Getting started with HUnit

Leif Frenzel, March 2007

(Again, I would have rather posted this to my blog at http://cohatoe.blogspot.com, but that is too inconvenient with all the code listings. There is an associated post, however, where you can contact me or comment on this entry. All feedback is welcome :-)

Test-Driven-Development is a programming technique where you write small programs (test cases) in advance of coding the actual piece of software you want to write. If done well, this helps to clarify the various combinations of input/output/environment for your code, and makes it easier to implement it. As a nice extra, you speed up testing - all you have to do is to run all those test cases again, and they will point out whether everything still works as expected.

So far so good. (And if you're coming from Java development, you know that song by heart anyway ;-). But can we do this in Haskell? Sure. There are actually two different well-supported approaches in Haskell to do test-driven development. One is more oriented towards functional programming, focusing on declaring properties of functions - this one is supported by QuickCheck (and not covered in this post); the other is aligned with the 'classical' JUnit tool. There is an implementation of this approach in the form of HUnit. In this post, I'll give an introduction to unit testing with HUnit.

Basic Haskell programming skills are assumed in this post. All of this can be picked up from one of the many excellent tutorials or textbooks that are around. Familiarity with unit testing, on the other hand, is not assumed. (In fact, if you have done unit testing in another language already, most of this may sound a bit basic to you. In that case, just skim over the code listings to see how it is done in Haskell in particular.)

The scenario

Imagine the following scenario: we get a String as input, which is taken to contain the code of a Haskell module (it was probably read from a source file). As additional input we get a pair of integers that is interpreted as the 'cursor position' on the source string (that is, the line number and the column number). Now the task is to determine on which identifier (if any) the cursor is positioned, and return that identifier. So we want something like

findIdentifier :: String -> (Int, Int) -> Maybe String
Of course we don't want to just find words - we want to find identifiers. This means we want to return Nothing if the cursor is in comments, or inside a string literal, or on a keyword.

A basic test setup

A scenario like this suggest a basic skeleton for test cases: provide some input string (tailored to test a specific sort of input), run the tested code over it (in this case, our findIdentifier function), and then inspect the result and make some assertions. Assertions are statements (not used in the programming-language sense of 'statement') that express what we expect to see in the result, usually together with a message that indicates what we expected. The unit test framework will check whether the statement holds with respect to the actual results, and throw a failure, including our message, if it doesn't. In addition to failures, errors may occur in the tested code, and that is of course also a sort of failure. (We will see later how to test for expected errors.)

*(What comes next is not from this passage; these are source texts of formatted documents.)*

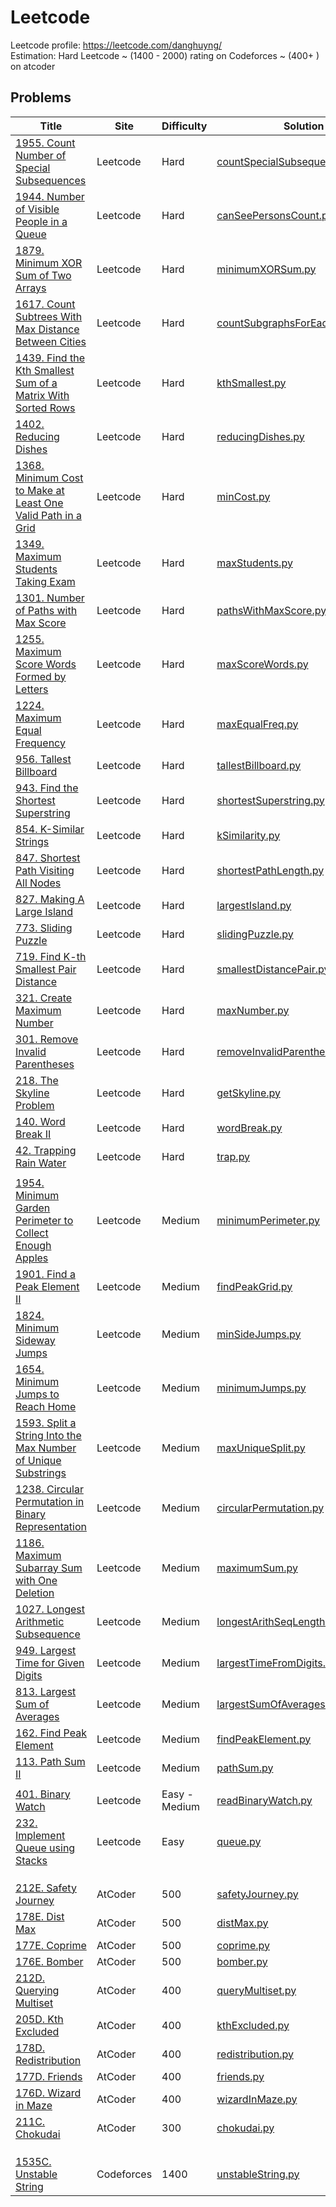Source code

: # Leetcode
Leetcode profile: https://leetcode.com/danghuyng/<br>
Estimation: Hard Leetcode ~ (1400 - 2000) rating on Codeforces ~ (400+ ) on atcoder

## Problems
|     Title     |   Site  |   Difficulty  |    Solution   |
|---------------|---------------|---------------|---------------|
|[1955. Count Number of Special Subsequences](https://leetcode.com/problems/count-number-of-special-subsequences/)|Leetcode|Hard|[countSpecialSubsequences.py](https://github.com/danghuybk/Data-structure-and-Algorithm/blob/main/LC_1955.%20Count%20Number%20of%20Special%20Subsequences/countSpecialSubsequences.py)|
|[1944. Number of Visible People in a Queue](https://leetcode.com/problems/number-of-visible-people-in-a-queue/)|Leetcode|Hard|[canSeePersonsCount.py](https://github.com/danghuybk/Data-structure-and-Algorithm/blob/main/LC_1944.%20Number%20of%20Visible%20People%20in%20a%20Queue/canSeePersonsCount.py)|
|[1879. Minimum XOR Sum of Two Arrays](https://leetcode.com/problems/minimum-xor-sum-of-two-arrays/)|Leetcode|Hard|[minimumXORSum.py](https://github.com/danghuybk/Data-structure-and-Algorithm/blob/main/LC_1879.%20Minimum%20XOR%20Sum%20of%20Two%20Arrays/minimumXORSum.py)|
|[1617. Count Subtrees With Max Distance Between Cities](https://leetcode.com/problems/count-subtrees-with-max-distance-between-cities/)|Leetcode|Hard|[countSubgraphsForEachDiameter.py](https://github.com/danghuybk/Data-structure-and-Algorithm/blob/main/LC_1617.%20Count%20Subtrees%20With%20Max%20Distance%20Between%20Cities/countSubgraphsForEachDiameter.py)|
|[1439. Find the Kth Smallest Sum of a Matrix With Sorted Rows](https://leetcode.com/problems/find-the-kth-smallest-sum-of-a-matrix-with-sorted-rows/)|Leetcode|Hard|[kthSmallest.py](https://github.com/danghuybk/Data-structure-and-Algorithm/blob/main/LC_1439.%20Find%20the%20Kth%20Smallest%20Sum%20of%20a%20Matrix%20With%20Sorted%20Rows/kthSmallest.py)|
|[1402. Reducing Dishes](https://leetcode.com/problems/reducing-dishes/)|Leetcode|Hard|[reducingDishes.py](https://github.com/danghuybk/Data-structure-and-Algorithm/blob/main/LC_1402.%20Reducing%20Dishes/reducingDishes.py)|
|[1368. Minimum Cost to Make at Least One Valid Path in a Grid](https://leetcode.com/problems/minimum-cost-to-make-at-least-one-valid-path-in-a-grid/)|Leetcode|Hard|[minCost.py](https://github.com/danghuybk/Data-structure-and-Algorithm/blob/main/LC_1368.%20Minimum%20Cost%20to%20Make%20at%20Least%20One%20Valid%20Path%20in%20a%20Grid/minCost.py)|
|[1349. Maximum Students Taking Exam](https://leetcode.com/problems/maximum-students-taking-exam/)|Leetcode|Hard|[maxStudents.py](https://github.com/danghuybk/Data-structure-and-Algorithm/blob/main/LC_1349.%20Maximum%20Students%20Taking%20Exam/maxStudents.py)|
|[1301. Number of Paths with Max Score](https://leetcode.com/problems/number-of-paths-with-max-score/)|Leetcode|Hard|[pathsWithMaxScore.py](https://github.com/danghuybk/Data-structure-and-Algorithm/blob/main/LC_1301.%20Number%20of%20Paths%20with%20Max%20Score/pathsWithMaxScore.py)|
|[1255. Maximum Score Words Formed by Letters](https://leetcode.com/problems/maximum-score-words-formed-by-letters/)|Leetcode|Hard|[maxScoreWords.py](https://github.com/danghuybk/Data-structure-and-Algorithm/blob/main/LC_1255.%20Maximum%20Score%20Words%20Formed%20by%20Letters/maxScoreWords.py)|
|[1224. Maximum Equal Frequency](https://leetcode.com/problems/maximum-equal-frequency/)|Leetcode|Hard|[maxEqualFreq.py](https://github.com/danghuybk/Data-structure-and-Algorithm/blob/main/LC_1224.%20Maximum%20Equal%20Frequency/maxEqualFreq.py)|
|[956. Tallest Billboard](https://leetcode.com/problems/tallest-billboard/)|Leetcode|Hard|[tallestBillboard.py](https://github.com/danghuybk/Data-structure-and-Algorithm/blob/main/LC_956.%20Tallest%20Billboard/tallestBillboard.py)|
|[943. Find the Shortest Superstring](https://leetcode.com/problems/find-the-shortest-superstring/)|Leetcode|Hard|[shortestSuperstring.py](https://github.com/danghuybk/Data-structure-and-Algorithm/blob/main/LC_943.%20Find%20the%20Shortest%20Superstring/shortestSuperstring.py)|
|[854. K-Similar Strings](https://leetcode.com/problems/k-similar-strings/)|Leetcode|Hard|[kSimilarity.py](https://github.com/danghuybk/Data-structure-and-Algorithm/blob/main/LC_854.%20K-Similar%20Strings/kSimilarity.py)|
|[847. Shortest Path Visiting All Nodes](https://leetcode.com/problems/shortest-path-visiting-all-nodes/)|Leetcode|Hard|[shortestPathLength.py](https://github.com/danghuybk/Data-structure-and-Algorithm/blob/main/LC_847.%20Shortest%20Path%20Visiting%20All%20Nodes/shortestPathLength.py)|
|[827. Making A Large Island](https://leetcode.com/problems/making-a-large-island/)|Leetcode|Hard|[largestIsland.py](https://github.com/danghuybk/Data-structure-and-Algorithm/blob/main/LC_827.%20Making%20A%20Large%20Island/largestIsland.py)|
|[773. Sliding Puzzle](https://leetcode.com/problems/sliding-puzzle/)|Leetcode|Hard|[slidingPuzzle.py](https://github.com/danghuybk/Data-structure-and-Algorithm/blob/main/LC_773.%20Sliding%20Puzzle/slidingPuzzle.py)|
|[719. Find K-th Smallest Pair Distance](https://leetcode.com/problems/find-k-th-smallest-pair-distance/)|Leetcode|Hard|[smallestDistancePair.py](https://github.com/danghuybk/Data-structure-and-Algorithm/blob/main/LC_719.%20Find%20K-th%20Smallest%20Pair%20Distance/smallestDistancePair.py)|
|[321. Create Maximum Number](https://leetcode.com/problems/create-maximum-number/)|Leetcode|Hard|[maxNumber.py](https://github.com/danghuybk/Data-structure-and-Algorithm/blob/main/LC_321.%20Create%20Maximum%20Number/maxNumber.py)|
|[301. Remove Invalid Parentheses](https://leetcode.com/problems/remove-invalid-parentheses/)|Leetcode|Hard|[removeInvalidParentheses.py](https://github.com/danghuybk/Data-structure-and-Algorithm/blob/main/LC_301.%20Remove%20Invalid%20Parentheses/removeInvalidParentheses.py)|
|[218. The Skyline Problem](https://leetcode.com/problems/the-skyline-problem/)|Leetcode|Hard|[getSkyline.py](https://github.com/danghuybk/Data-structure-and-Algorithm/blob/main/LC_218.%20The%20Skyline%20Problem/getSkyline.py)|
|[140. Word Break II](https://leetcode.com/problems/word-break-ii)|Leetcode|Hard|[wordBreak.py](https://github.com/danghuybk/Data-structure-and-Algorithm/tree/main/LC_140.%20Word%20Break%20II)|
|[42. Trapping Rain Water](https://leetcode.com/problems/trapping-rain-water/)|Leetcode|Hard|[trap.py](https://github.com/danghuybk/Data-structure-and-Algorithm/blob/main/LC_42.%20Trapping%20Rain%20Water/trap.py)|
||||
|[1954. Minimum Garden Perimeter to Collect Enough Apples](https://leetcode.com/problems/minimum-garden-perimeter-to-collect-enough-apples/)|Leetcode|Medium|[minimumPerimeter.py](https://github.com/danghuybk/Data-structure-and-Algorithm/blob/main/LC_1954.%20Minimum%20Garden%20Perimeter%20to%20Collect%20Enough%20Apples/minimumPerimeter.py)|
|[1901. Find a Peak Element II](https://leetcode.com/problems/find-a-peak-element-ii/)|Leetcode|Medium|[findPeakGrid.py](https://github.com/danghuybk/Data-structure-and-Algorithm/blob/main/LC_1901.%20Find%20a%20Peak%20Element%20II/findPeakGrid.py)|
|[1824. Minimum Sideway Jumps](https://leetcode.com/problems/minimum-sideway-jumps/)|Leetcode|Medium|[minSideJumps.py](https://github.com/danghuybk/Data-structure-and-Algorithm/blob/main/LC_1824.%20Minimum%20Sideway%20Jumps/minSideJumps.py)|
|[1654. Minimum Jumps to Reach Home](https://leetcode.com/problems/minimum-jumps-to-reach-home/)|Leetcode|Medium|[minimumJumps.py](https://github.com/danghuybk/Data-structure-and-Algorithm/blob/main/LC_1654.%20Minimum%20Jumps%20to%20Reach%20Home/minimumJumps.py)|
|[1593. Split a String Into the Max Number of Unique Substrings](https://leetcode.com/problems/split-a-string-into-the-max-number-of-unique-substrings/)|Leetcode|Medium|[maxUniqueSplit.py](https://github.com/danghuybk/Data-structure-and-Algorithm/blob/main/LC_1593.%20Split%20a%20String%20Into%20the%20Max%20Number%20of%20Unique%20Substrings/maxUniqueSplit.py)|
|[1238. Circular Permutation in Binary Representation](https://leetcode.com/problems/circular-permutation-in-binary-representation/)|Leetcode|Medium|[circularPermutation.py](https://github.com/danghuybk/Data-structure-and-Algorithm/blob/main/LC_1238.%20Circular%20Permutation%20in%20Binary%20Representation/circularPermutation.py)|
|[1186. Maximum Subarray Sum with One Deletion](https://leetcode.com/problems/maximum-subarray-sum-with-one-deletion/)|Leetcode|Medium|[maximumSum.py](https://github.com/danghuybk/Data-structure-and-Algorithm/blob/main/LC_1186.%20Maximum%20Subarray%20Sum%20with%20One%20Deletion/maximumSum.py)|
|[1027. Longest Arithmetic Subsequence](https://leetcode.com/problems/longest-arithmetic-subsequence/)|Leetcode|Medium|[longestArithSeqLength.py](https://github.com/danghuybk/Data-structure-and-Algorithm/blob/main/LC_1027.%20Longest%20Arithmetic%20Subsequence/longestArithSeqLength.py)|
|[949. Largest Time for Given Digits](https://leetcode.com/problems/largest-time-for-given-digits/)|Leetcode|Medium|[largestTimeFromDigits.py](https://github.com/danghuybk/Data-structure-and-Algorithm/blob/main/LC_949.%20Largest%20Time%20for%20Given%20Digits/largestTimeFromDigits.py)|
|[813. Largest Sum of Averages](https://leetcode.com/problems/largest-sum-of-averages/)|Leetcode|Medium|[largestSumOfAverages.py](https://github.com/danghuybk/Data-structure-and-Algorithm/blob/main/LC_813.%20Largest%20Sum%20of%20Averages/largestSumOfAverages.py)|
|[162. Find Peak Element](https://leetcode.com/problems/find-peak-element/)|Leetcode|Medium|[findPeakElement.py](https://github.com/danghuybk/Data-structure-and-Algorithm/blob/main/LC_162.%20Find%20Peak%20Element/findPeakElement.py)|
|[113. Path Sum II](https://leetcode.com/problems/path-sum-ii/)|Leetcode|Medium|[pathSum.py](https://github.com/danghuybk/Data-structure-and-Algorithm/blob/main/LC_113.%20Path%20Sum%20II/pathSum.py)|
||||
|[401. Binary Watch](https://leetcode.com/problems/binary-watch/)|Leetcode|Easy - Medium|[readBinaryWatch.py](https://github.com/danghuybk/Data-structure-and-Algorithm/blob/main/LC_401.%20Binary%20Watch/readBinaryWatch.py)|
|[232. Implement Queue using Stacks](https://leetcode.com/problems/implement-queue-using-stacks/)|Leetcode|Easy|[queue.py](https://github.com/danghuybk/Data-structure-and-Algorithm/blob/main/LC_232.%20Implement%20Queue%20using%20Stacks/queue.py)|
||||
||||
||||
|[212E. Safety Journey](https://atcoder.jp/contests/abc212/tasks/abc212_e)|AtCoder|500|[safetyJourney.py](https://github.com/danghuybk/Data-structure-and-Algorithm/blob/main/AC_212E.%20Safety%20Journey/safetyJourney.py)|
|[178E. Dist Max](https://atcoder.jp/contests/abc178/tasks/abc178_e)|AtCoder|500|[distMax.py](https://github.com/danghuybk/Data-structure-and-Algorithm/blob/main/AC_178E.%20Dist%20Max/distMax.py)|
|[177E. Coprime](https://atcoder.jp/contests/abc177/tasks/abc177_e)|AtCoder|500|[coprime.py](https://github.com/danghuybk/Data-structure-and-Algorithm/blob/main/AC_177E.%20Coprime/coprime.py)|
|[176E. Bomber](https://atcoder.jp/contests/abc176/tasks/abc176_e)|AtCoder|500|[bomber.py](https://github.com/danghuybk/Data-structure-and-Algorithm/blob/main/AC_176E.%20Bomber/bomber.py)|
|[212D. Querying Multiset](https://atcoder.jp/contests/abc212/tasks/abc212_d)|AtCoder|400|[queryMultiset.py](https://github.com/danghuybk/Data-structure-and-Algorithm/blob/main/AC_212D.%20Querying%20Multiset/queryMultiset.py)|
|[205D. Kth Excluded](https://atcoder.jp/contests/abc205/tasks/abc205_d)|AtCoder|400|[kthExcluded.py](https://github.com/danghuybk/Data-structure-and-Algorithm/blob/main/AC_205D.%20Kth%20Excluded/kthExcluded.py)|
|[178D. Redistribution](https://atcoder.jp/contests/abc178/tasks/abc178_d)|AtCoder|400|[redistribution.py](https://github.com/danghuybk/Data-structure-and-Algorithm/blob/main/AC_178D.%20Redistribution/redistribution.py)|
|[177D. Friends](https://atcoder.jp/contests/abc177/tasks/abc177_d)|AtCoder|400|[friends.py](https://github.com/danghuybk/Data-structure-and-Algorithm/blob/main/AC_177D.%20Friends/friends.py)|
|[176D. Wizard in Maze ](https://atcoder.jp/contests/abc176/tasks/abc176_d)|AtCoder|400|[wizardInMaze.py](https://github.com/danghuybk/Data-structure-and-Algorithm/blob/main/AC_176D%20-%20Wizard%20in%20Maze/wizardInMaze.py)|
|[211C. Chokudai](https://atcoder.jp/contests/abc211/tasks/abc211_c)|AtCoder|300|[chokudai.py](https://github.com/danghuybk/Data-structure-and-Algorithm/blob/main/AC_211C.%20Chokudai/chokudai.py)|
||||
||||
||||
|[1535C. Unstable String](https://codeforces.com/problemset/problem/1535/C)|Codeforces|1400|[unstableString.py](https://github.com/danghuybk/Data-structure-and-Algorithm/blob/main/CF_1535C.%20Unstable%20String/unstableString.py)
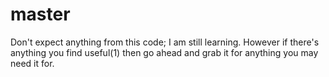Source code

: master
======

Don't expect anything from this code; I am still learning.  However if there's anything you find useful(1) then go ahead and grab it for anything you may need it for.


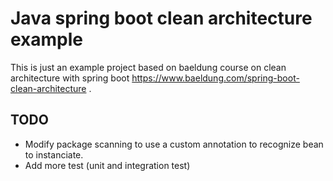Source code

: # Java spring boot clean architecture example

This is just an example project based on baeldung course on clean architecture with 
spring boot https://www.baeldung.com/spring-boot-clean-architecture .

## TODO

- Modify package scanning to use a custom annotation to recognize bean to instanciate.
- Add more test (unit and integration test)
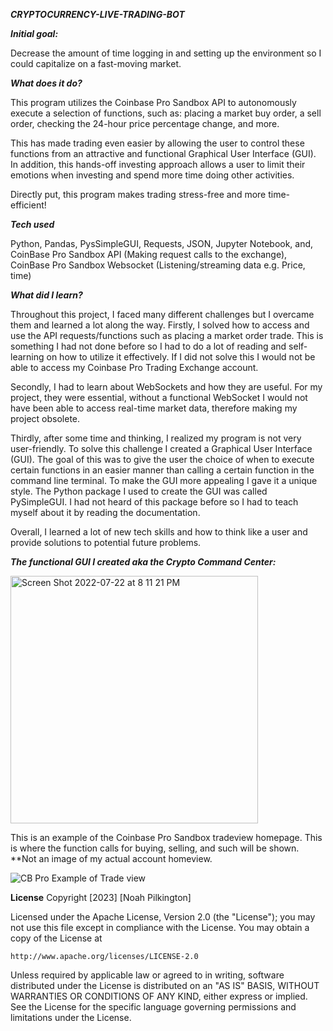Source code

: ***CRYPTOCURRENCY-LIVE-TRADING-BOT***

***Initial goal:***

Decrease the amount of time logging in and setting up the environment so I could capitalize on a fast-moving market. 

***What does it do?***

This program utilizes the Coinbase Pro Sandbox API to autonomously execute a selection of functions, such as: placing a market buy order, a sell order, checking the 24-hour price percentage change, and more. 

This has made trading even easier by allowing the user to control these functions from an attractive and functional Graphical User Interface (GUI). In addition, this hands-off investing approach allows a user to limit their emotions when investing and spend more time doing other activities. 

Directly put, this program makes trading stress-free and more time-efficient! 

***Tech used***

Python, Pandas, PysSimpleGUI, Requests, JSON, Jupyter Notebook, and, CoinBase Pro Sandbox API (Making request calls to the exchange), CoinBase Pro Sandbox Websocket (Listening/streaming data e.g. Price, time)

***What did I learn?***

Throughout this project, I faced many different challenges but I overcame them and learned a lot along the way. Firstly, I solved how to access and use the API requests/functions such as placing a market order trade. This is something I had not done before so I had to do a lot of reading and self-learning on how to utilize it effectively. If I did not solve this I would not be able to access my Coinbase Pro Trading Exchange account.

Secondly, I had to learn about WebSockets and how they are useful. For my project, they were essential, without a functional WebSocket I would not have been able to access real-time market data, therefore making my project obsolete.

Thirdly, after some time and thinking, I realized my program is not very user-friendly. To solve this challenge I created a Graphical User Interface (GUI). The goal of this was to give the user the choice of when to execute certain functions in an easier manner than calling a certain function in the command line terminal. To make the GUI more appealing I gave it a unique style. 
 The Python package I used to create the GUI was called PySimpleGUI. I had not heard of this package before so I had to teach myself about it by reading the documentation. 

Overall, I learned a lot of new tech skills and how to think like a user and provide solutions to potential future problems.

***The functional GUI I created aka the Crypto Command Center:***


<img width="396" alt="Screen Shot 2022-07-22 at 8 11 21 PM" src="https://user-images.githubusercontent.com/82910305/180582622-43b22a18-853c-4844-802c-9c66af2bc06d.png">

This is an example of the Coinbase Pro Sandbox tradeview homepage. This is where the function calls for buying, selling, and such will be shown. 
**Not an image of my actual account homeview. 

![CB Pro Example of Trade view](https://user-images.githubusercontent.com/82910305/198843086-876c89a3-316d-4525-abad-3f8eccd2b7de.jpeg)


**License** 
Copyright [2023] [Noah Pilkington]

Licensed under the Apache License, Version 2.0 (the "License");
you may not use this file except in compliance with the License.
You may obtain a copy of the License at

    http://www.apache.org/licenses/LICENSE-2.0

Unless required by applicable law or agreed to in writing, software
distributed under the License is distributed on an "AS IS" BASIS,
WITHOUT WARRANTIES OR CONDITIONS OF ANY KIND, either express or implied.
See the License for the specific language governing permissions and
limitations under the License.
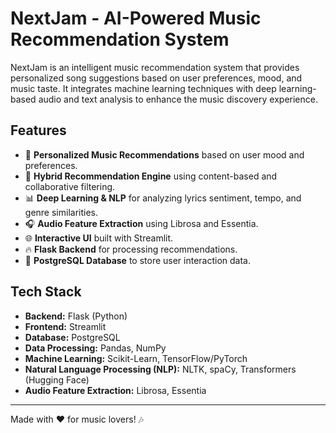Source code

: # NextJam - AI-Powered Music Recommendation System

NextJam is an intelligent music recommendation system that provides personalized song suggestions based on user preferences, mood, and music taste. It integrates machine learning techniques with deep learning-based audio and text analysis to enhance the music discovery experience.

## Features
- 🎵 **Personalized Music Recommendations** based on user mood and preferences.
- 🧠 **Hybrid Recommendation Engine** using content-based and collaborative filtering.
- 📊 **Deep Learning & NLP** for analyzing lyrics sentiment, tempo, and genre similarities.
- 🎧 **Audio Feature Extraction** using Librosa and Essentia.
- 🌐 **Interactive UI** built with Streamlit.
- 🔥 **Flask Backend** for processing recommendations.
- 📂 **PostgreSQL Database** to store user interaction data.

## Tech Stack
- **Backend:** Flask (Python)
- **Frontend:** Streamlit
- **Database:** PostgreSQL
- **Data Processing:** Pandas, NumPy
- **Machine Learning:** Scikit-Learn, TensorFlow/PyTorch
- **Natural Language Processing (NLP):** NLTK, spaCy, Transformers (Hugging Face)
- **Audio Feature Extraction:** Librosa, Essentia



---

Made with ❤️ for music lovers! 🎶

Typically test case code will reside in separate modules (often in an own source tree). For our example, then, let us suppose that the tested code (that is, the findIdentifier function) is in a module called FindIdentifier in a file called FindIdentifier.hs, and we put the test cases into a second module FindIdentifier_Test in the correspondingly named file.

The first thing we have to do then, is of course to import the tested code, and also the HUnit API (which is in Test.HUnit).

-- file FindIdentifier.hs
module FindIdentifier( findIdentifier ) where

findIdentifier :: String -> (Int, Int) -> Maybe String
findIdentifier = undefined -- let's leave it undefined for the moment

-- file FindIdentifier_Test.hs
module FindIdentifier_Test where

import FindIdentifier( findIdentifier )
import Test.HUnit
-- continued below

Next, we add a single test case. As I already said, the structure of a test case is always this: create some input, run the tested code on that input, make some assertions over the results. For a most simple case, then, let us use an empty string and the (1, 1) position as input - and let us state that we expect Nothing.

testEmpty = TestCase $ assertEqual 
  "Should get Nothing from an empty string" Nothing ( findIdentifier "" (1, 1) ) 

The TestCase constructor accepts an Assertion (which is an IO action, and has the type IO ()). The assertion which we make here is an assertion of equality - we tell HUnit that we expect the result of ( findIdentifier "" (1, 1) ) to equal Nothing.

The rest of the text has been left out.